The debt had fallen faster than they expected and having never paid a dividend, they’re now contemplating a dividend. It’s on a P/E of eight. It could pay yield of 12p. It’s not going to pay a yield of 12p but it might start at a yield of 2p. It might move to 4p. It might move to 6p, I don’t know. But that’s a wonderful thing for an investor to be investing in a company which is productively improving and generating cash, and paying decent yields.
Merryn: Another reader asked me to ask you that even with these wonderful stories, and you tell a story like that and it sounds fabulous, but if there’s a proper market crash smaller stocks like this are still going to fall more than the larger cap stocks, aren’t they?

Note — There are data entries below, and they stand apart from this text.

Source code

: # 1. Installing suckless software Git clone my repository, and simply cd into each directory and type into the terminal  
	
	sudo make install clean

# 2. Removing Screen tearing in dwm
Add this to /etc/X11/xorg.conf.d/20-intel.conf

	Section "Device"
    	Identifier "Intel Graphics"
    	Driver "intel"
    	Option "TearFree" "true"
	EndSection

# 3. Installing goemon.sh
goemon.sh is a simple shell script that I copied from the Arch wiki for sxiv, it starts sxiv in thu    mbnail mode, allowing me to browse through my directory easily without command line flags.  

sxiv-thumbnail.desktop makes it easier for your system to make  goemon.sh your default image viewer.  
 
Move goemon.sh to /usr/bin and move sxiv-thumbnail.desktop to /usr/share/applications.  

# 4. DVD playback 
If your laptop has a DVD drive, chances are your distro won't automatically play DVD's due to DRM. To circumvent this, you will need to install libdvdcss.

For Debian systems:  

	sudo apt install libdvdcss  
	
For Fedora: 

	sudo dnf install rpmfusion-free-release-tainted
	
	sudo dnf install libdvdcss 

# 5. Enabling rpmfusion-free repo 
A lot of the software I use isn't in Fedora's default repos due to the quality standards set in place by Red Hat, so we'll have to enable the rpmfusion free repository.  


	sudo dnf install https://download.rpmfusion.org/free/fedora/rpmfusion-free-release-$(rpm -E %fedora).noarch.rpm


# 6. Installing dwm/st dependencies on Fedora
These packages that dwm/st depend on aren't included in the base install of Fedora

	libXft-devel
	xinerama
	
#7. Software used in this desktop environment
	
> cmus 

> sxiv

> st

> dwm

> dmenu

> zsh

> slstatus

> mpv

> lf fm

Gervais: They tend to be more liquid. So they tend to be – the big companies perform more aggressively to start with and these tend to catch up with a delay. What’s been interesting, if you look back in the 1970s and 1960s, particularly in the 1974 crash, many of the very smallest companies actually didn’t fall so much. They outperformed ahead of the period because they were growing their dividends. They tended to have slightly safe balance sheets. Some of them do go bust. Lots of them do go bust but in fact, the pricing, the pullback on the very smallest companies actually was less than the main market. I don’t know why.
I wasn’t around in 74 but it was interesting that it’s not always the case. I can’t say it’s going to be, necessarily, the case but the nice thing is, we’re coming off a much lower valuation. Valuations are not quite half, just a little bit above half the main market. They might halve with the market if the market halves but they’ll be on P/Es of four and five and –
Merryn: And that will be an amazing time to buy them.
Gervais: We’ll have to get over the disappointment.
Merryn: That’s great. What was the stock you bought before International Greetings? Let’s have one more. Everyone loves a stock tip.
Gervais: OK, yes. I think software can be an area where you can get productive improvements as well. So if you take K3 Business Systems, this is a business which is involved in two areas. It is manufacturing software for retailers using a new AX, Microsoft AX, software platform.
And they are so strong, the demand is so strong for the retail logistics platform, they can’t keep up with demand. They actually have to run just to keep up with customer demands. Microsoft have approached them and asked them if they can sell their system themselves, using their own sales force in the US. What a wonderful thing. Again, a PE probably 12 times dropping to 8 times next year. A lovely investment, again.
Merryn: Thank you. Another lovely story. Thank you very much.
Gervais: Thank you very much for the opportunity.